El móvil sonaba una y otra vez en el oído de Wallingford. Quería llamar a su piso y hablar con Angie o dejar un mensaje, confiando en que ella lo escuchara. Quería decirle lo estupenda y natural que era, y había pensado iniciar la frase con unas palabras como: «En otra vida…», o algo por el estilo. Pero no había hecho esa llamada. Había algo en la misma bondad de la muchacha que no le dejaba arriesgarse a escuchar su voz. (Y qué estúpido era llamar «natural» a una mujer con la que habías pasado una sola noche.)

Cambió de propósito y llamó a Mary Shanahan. El teléfono sonó tantas veces que Wallingford estaba componiendo un mensaje para dejarlo en el contestador cuando Mary respondió.

– Sólo podías ser tú, gilipollas -le dijo.

– No estamos casados, Mary, ni siquiera salimos. Y no voy a cambiar mi piso por el tuyo.

– ¿No te lo pasaste bien conmigo, Pat?

– Había muchas cosas que no me contaste -señaló Wallingford.

– Eso obedece tan sólo a la naturaleza del negocio.

– Comprendo -le dijo él.
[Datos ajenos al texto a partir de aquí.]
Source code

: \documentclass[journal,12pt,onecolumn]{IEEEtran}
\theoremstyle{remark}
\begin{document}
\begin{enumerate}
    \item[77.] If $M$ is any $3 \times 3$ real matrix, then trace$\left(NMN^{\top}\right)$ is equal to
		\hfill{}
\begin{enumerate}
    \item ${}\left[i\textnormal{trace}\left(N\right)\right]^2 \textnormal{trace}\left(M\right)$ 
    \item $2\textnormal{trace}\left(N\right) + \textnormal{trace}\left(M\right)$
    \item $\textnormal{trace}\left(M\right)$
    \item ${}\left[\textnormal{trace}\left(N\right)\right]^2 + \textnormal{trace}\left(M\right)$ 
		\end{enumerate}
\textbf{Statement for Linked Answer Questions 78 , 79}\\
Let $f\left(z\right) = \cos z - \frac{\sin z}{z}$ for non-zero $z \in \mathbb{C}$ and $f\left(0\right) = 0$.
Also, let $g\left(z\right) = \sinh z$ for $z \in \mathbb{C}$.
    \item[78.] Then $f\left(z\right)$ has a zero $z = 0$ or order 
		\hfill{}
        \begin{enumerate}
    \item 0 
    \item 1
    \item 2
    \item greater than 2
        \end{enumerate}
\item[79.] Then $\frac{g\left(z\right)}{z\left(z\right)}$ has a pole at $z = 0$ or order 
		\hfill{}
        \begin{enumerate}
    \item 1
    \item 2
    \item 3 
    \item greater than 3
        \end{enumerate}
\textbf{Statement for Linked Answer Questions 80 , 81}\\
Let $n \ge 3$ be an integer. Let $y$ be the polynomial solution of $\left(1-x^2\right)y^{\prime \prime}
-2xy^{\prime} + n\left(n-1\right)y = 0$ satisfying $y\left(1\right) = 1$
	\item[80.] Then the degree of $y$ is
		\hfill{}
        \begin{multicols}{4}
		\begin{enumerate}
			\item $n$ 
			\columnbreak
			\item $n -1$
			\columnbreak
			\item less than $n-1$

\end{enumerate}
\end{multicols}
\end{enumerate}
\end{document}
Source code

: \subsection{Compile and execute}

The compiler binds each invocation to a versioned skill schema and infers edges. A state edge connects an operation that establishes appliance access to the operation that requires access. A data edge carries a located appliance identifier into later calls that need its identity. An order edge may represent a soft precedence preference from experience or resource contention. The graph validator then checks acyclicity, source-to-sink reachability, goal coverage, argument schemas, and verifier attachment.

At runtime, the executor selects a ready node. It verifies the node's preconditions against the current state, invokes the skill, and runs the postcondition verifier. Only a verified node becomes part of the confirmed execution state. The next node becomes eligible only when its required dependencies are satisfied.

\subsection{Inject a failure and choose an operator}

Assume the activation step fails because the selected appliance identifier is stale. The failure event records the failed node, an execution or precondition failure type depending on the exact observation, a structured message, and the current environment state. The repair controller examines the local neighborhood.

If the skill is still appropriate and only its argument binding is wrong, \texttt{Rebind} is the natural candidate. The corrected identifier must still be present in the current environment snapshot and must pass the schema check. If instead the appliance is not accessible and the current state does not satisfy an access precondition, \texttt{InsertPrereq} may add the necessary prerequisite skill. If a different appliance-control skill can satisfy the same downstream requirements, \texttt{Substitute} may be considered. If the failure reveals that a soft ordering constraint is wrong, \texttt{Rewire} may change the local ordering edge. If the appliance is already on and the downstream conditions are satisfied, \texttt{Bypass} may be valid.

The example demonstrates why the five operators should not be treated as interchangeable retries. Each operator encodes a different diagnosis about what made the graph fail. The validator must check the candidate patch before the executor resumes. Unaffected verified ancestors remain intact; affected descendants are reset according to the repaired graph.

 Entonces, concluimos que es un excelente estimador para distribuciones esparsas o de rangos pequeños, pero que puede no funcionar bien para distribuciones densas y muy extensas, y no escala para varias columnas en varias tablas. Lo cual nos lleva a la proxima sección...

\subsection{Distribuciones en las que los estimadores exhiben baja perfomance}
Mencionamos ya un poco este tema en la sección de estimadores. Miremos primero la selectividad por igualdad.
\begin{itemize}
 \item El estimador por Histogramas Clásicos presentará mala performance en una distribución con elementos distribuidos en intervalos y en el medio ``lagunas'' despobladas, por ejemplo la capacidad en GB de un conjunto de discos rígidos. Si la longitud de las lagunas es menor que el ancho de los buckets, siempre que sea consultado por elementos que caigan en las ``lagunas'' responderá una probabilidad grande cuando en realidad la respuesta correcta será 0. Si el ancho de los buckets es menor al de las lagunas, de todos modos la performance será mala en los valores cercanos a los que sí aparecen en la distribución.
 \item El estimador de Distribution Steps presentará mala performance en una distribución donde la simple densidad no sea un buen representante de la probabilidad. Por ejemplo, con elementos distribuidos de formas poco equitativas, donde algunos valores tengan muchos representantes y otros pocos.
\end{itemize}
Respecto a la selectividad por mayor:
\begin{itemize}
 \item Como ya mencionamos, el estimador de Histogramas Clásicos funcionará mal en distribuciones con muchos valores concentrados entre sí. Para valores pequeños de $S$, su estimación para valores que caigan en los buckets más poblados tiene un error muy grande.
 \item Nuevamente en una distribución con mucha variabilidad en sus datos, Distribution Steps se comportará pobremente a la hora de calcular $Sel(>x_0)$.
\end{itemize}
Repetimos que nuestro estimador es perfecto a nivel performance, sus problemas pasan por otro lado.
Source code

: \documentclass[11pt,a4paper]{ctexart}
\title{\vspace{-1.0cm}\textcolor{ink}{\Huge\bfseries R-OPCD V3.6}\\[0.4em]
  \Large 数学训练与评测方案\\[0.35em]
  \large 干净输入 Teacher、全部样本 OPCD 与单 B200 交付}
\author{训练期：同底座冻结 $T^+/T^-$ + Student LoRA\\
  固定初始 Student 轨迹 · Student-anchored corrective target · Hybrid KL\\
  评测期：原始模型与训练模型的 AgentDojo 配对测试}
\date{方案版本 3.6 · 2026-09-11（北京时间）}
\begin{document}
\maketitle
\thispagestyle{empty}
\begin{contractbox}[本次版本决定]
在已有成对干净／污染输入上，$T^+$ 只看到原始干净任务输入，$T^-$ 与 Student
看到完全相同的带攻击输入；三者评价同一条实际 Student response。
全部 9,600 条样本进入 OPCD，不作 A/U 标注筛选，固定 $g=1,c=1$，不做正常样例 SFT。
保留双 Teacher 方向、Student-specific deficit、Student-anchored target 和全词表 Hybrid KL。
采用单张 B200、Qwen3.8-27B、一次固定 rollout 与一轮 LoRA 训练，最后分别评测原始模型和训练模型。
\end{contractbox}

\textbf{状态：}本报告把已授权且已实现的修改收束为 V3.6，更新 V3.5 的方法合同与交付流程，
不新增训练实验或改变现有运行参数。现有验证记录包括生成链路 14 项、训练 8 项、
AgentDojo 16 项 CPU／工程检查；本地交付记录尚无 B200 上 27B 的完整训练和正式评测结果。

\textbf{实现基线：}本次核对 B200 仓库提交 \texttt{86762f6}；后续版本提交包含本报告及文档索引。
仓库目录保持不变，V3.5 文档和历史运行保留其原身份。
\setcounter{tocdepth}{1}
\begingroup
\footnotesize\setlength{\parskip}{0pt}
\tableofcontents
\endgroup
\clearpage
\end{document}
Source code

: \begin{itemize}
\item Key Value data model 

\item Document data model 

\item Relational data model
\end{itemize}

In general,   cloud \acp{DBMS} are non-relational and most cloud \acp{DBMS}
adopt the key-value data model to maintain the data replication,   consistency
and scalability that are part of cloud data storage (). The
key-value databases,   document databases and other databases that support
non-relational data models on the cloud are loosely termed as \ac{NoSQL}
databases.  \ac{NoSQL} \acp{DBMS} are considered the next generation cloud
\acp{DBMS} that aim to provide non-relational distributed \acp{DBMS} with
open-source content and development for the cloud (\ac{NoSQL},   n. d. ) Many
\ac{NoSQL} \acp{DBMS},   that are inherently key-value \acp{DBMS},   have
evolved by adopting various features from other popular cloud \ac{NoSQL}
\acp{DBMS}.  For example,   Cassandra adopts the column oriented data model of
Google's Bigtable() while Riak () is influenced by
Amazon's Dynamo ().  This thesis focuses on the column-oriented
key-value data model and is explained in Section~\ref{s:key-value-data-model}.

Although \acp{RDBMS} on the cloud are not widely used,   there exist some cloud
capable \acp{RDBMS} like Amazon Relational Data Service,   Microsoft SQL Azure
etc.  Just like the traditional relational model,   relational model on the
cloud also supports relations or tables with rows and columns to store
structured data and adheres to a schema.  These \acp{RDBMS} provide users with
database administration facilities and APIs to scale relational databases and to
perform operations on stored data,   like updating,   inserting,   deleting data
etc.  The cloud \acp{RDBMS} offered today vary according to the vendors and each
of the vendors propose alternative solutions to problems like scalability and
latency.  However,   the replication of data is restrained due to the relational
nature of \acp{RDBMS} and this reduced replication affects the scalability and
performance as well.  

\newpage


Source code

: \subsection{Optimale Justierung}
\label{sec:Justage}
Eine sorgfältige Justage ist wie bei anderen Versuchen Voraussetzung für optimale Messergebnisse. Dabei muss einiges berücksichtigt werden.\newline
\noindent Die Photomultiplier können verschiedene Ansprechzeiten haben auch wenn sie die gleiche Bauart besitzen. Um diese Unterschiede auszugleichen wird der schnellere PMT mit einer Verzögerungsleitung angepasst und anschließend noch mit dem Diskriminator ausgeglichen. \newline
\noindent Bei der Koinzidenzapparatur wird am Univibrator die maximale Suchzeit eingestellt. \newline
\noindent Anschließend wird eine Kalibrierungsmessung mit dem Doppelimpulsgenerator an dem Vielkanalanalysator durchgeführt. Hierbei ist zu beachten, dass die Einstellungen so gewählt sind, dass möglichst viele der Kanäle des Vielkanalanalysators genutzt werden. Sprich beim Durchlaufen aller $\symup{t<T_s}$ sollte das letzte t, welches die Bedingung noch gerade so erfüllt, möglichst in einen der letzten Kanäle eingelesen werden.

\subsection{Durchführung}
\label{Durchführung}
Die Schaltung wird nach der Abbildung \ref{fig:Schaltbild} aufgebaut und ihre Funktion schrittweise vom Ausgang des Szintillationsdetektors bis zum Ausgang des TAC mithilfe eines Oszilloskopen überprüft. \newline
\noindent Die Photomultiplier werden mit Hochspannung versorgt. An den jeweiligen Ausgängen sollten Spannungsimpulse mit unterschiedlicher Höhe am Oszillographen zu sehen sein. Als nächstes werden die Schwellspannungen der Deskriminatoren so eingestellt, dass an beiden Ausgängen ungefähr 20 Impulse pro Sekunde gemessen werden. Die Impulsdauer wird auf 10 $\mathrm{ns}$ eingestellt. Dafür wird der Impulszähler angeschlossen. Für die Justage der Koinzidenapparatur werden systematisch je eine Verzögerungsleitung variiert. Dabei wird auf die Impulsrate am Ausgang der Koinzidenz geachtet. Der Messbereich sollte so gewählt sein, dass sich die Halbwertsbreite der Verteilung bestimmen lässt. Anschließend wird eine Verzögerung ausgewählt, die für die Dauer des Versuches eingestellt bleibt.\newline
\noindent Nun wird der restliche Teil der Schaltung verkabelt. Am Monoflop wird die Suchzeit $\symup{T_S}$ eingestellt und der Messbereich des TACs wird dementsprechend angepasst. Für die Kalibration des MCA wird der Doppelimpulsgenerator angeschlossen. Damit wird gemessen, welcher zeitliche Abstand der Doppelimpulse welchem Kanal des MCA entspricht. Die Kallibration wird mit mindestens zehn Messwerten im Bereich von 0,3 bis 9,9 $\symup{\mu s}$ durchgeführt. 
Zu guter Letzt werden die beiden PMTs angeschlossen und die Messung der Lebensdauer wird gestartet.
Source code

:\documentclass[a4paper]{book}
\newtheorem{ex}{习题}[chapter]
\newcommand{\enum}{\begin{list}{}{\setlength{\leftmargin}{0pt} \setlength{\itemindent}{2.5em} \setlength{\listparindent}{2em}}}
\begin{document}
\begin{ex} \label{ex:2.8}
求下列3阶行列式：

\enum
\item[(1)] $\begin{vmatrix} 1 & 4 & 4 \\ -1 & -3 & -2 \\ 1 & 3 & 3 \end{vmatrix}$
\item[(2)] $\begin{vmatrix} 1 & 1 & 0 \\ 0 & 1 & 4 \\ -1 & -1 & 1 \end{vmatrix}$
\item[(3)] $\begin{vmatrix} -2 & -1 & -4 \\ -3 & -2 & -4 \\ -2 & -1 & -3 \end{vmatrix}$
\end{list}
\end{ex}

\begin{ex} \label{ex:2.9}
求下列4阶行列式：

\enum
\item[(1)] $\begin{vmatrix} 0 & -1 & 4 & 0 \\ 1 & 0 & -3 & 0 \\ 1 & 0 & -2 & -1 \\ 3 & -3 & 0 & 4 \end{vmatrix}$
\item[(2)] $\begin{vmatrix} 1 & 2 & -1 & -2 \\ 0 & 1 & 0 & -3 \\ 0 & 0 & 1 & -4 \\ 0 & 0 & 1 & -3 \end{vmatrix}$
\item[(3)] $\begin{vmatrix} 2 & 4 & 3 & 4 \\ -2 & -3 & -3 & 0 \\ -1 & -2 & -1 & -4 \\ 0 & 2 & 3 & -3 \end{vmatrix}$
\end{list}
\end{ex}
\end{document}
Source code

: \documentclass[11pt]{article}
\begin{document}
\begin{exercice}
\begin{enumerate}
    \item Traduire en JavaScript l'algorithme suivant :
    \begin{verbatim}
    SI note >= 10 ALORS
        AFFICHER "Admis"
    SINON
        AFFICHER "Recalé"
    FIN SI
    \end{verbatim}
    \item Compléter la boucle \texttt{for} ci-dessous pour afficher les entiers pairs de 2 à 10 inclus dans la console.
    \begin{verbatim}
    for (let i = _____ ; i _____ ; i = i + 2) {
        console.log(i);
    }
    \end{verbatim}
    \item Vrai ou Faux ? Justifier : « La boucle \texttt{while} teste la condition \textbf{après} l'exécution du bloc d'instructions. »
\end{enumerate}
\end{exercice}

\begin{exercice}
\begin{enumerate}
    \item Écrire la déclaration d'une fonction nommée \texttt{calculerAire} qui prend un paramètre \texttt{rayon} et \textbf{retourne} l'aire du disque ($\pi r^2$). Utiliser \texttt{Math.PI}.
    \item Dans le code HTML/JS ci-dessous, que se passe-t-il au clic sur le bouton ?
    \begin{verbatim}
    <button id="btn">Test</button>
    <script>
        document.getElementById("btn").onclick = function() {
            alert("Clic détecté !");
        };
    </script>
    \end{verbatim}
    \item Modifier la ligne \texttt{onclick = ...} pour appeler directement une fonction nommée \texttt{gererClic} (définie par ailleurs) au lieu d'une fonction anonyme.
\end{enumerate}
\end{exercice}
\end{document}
Se oía aquel sonido lejano y resonante, la clase de sonido reverberante que se asocia a las llamadas transoceánicas-. Supongo que ésta es una buena ocasión para preguntarte por el nuevo contrato -añadió-. Me dijiste que pidiera cinco años…

– Deberíamos hablar de ello después de tu fin de semana en Wisconsin -replicó Mary-. Creo que tres años sería más realista que cinco.

– Y debería… bueno, ¿cómo lo dirías tú? ¿Debería retirarme por etapas del puesto de presentador? ¿Es eso lo que me sugieres?

– Si quieres un contrato nuevo y ampliado… sí, ésa sería una manera -le dijo Mary.

– No sé nada de presentadoras embarazadas -admitió Wallingford-. ¿Se ha dado alguna vez el caso? En fin, supongo que podría funcionar. ¿Es ésa la idea? Podríamos verte cada vez más gorda. Por supuesto, habría algún que otro comentario hogareño, y te harían una o dos tomas de perfil. Sería mejor que te dieran un breve permiso de maternidad, a fin de demostrar que tener un hijo en el mundo laboral de hoy, sensible a las necesidades familiares, no supone ningún obstáculo. Y entonces, tras una temporada que no parecerá más larga que unas vacaciones corrientes, volverás a sentarte ante la cámara, casi tan esbelta como antes.

Siguió aquel silencio transoceánico, el sonido resonante de la distancia entre ellos. Era como su matrimonio, tal como Wallingford lo recordaba.

– ¿Qué, todavía no comprendo «la naturaleza del negocio»? -le preguntó Patrick-. ¿O la comprendo bien?

– Yo te quería -le recordó Mary, antes de colgar.

A Wallingford le complacía haber superado por lo menos una fase de la política empresarial en la que ambos eran protagonistas. Ya encontraría por sí mismo la manera de obtener el despido, cuando le pareciera, y si decidía hacerlo a la manera de Mary, ella sería la última en saber cuándo. Si Mary estaba embarazada, él sería tan responsable del bebé como ella le permitiera ser, pero no iba a tolerar que le manejara a su antojo.

¿A quién estaba engañando? Si has tenido un hijo con una mujer, ¡claro que te va a manejar! Y él había subestimado antes a Mary Shanahan. Ella podría encontrar cien formas de manejarle.

Sin embargo, Wallingford reconoció lo que había cambiado en él: ya no accedía a todo. A lo mejor sí que era el nuevo, o por lo menos seminuevo, Patrick Wallingford. Además, la frialdad del tono de voz de Mary Shanahan había sido alentadora. A él no se le ocultaba que sus perspectivas de conseguir el despido habían mejorado.